Data for the task START

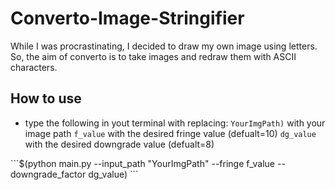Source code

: # Converto-Image-Stringifier
While I was procrastinating, I decided to draw my own image using letters. So, the aim of converto is to take images and redraw them with ASCII characters.

## How to use
* type the following in yout terminal with replacing:
        ```YourImgPath)``` with your image path
        ```f_value``` with the desired fringe value (defualt=10)
        ```dg_value``` with the desired downgrade value (defualt=8)
 <div> ```$(python main.py --input_path "YourImgPath" --fringe f_value --downgrade_factor dg_value) ``` </div>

Data for the task END

#### [Exercise description]
Set each line down exactly, starting with the one that contains "fringe value (defualt=10)" and ending with the last line of the listing; add nothing else.

#### [Result for this task]
        ```f_value``` with the desired fringe value (defualt=10)
        ```dg_value``` with the desired downgrade value (defualt=8)
 <div> ```$(python main.py --input_path "YourImgPath" --fringe f_value --downgrade_factor dg_value) ``` </div>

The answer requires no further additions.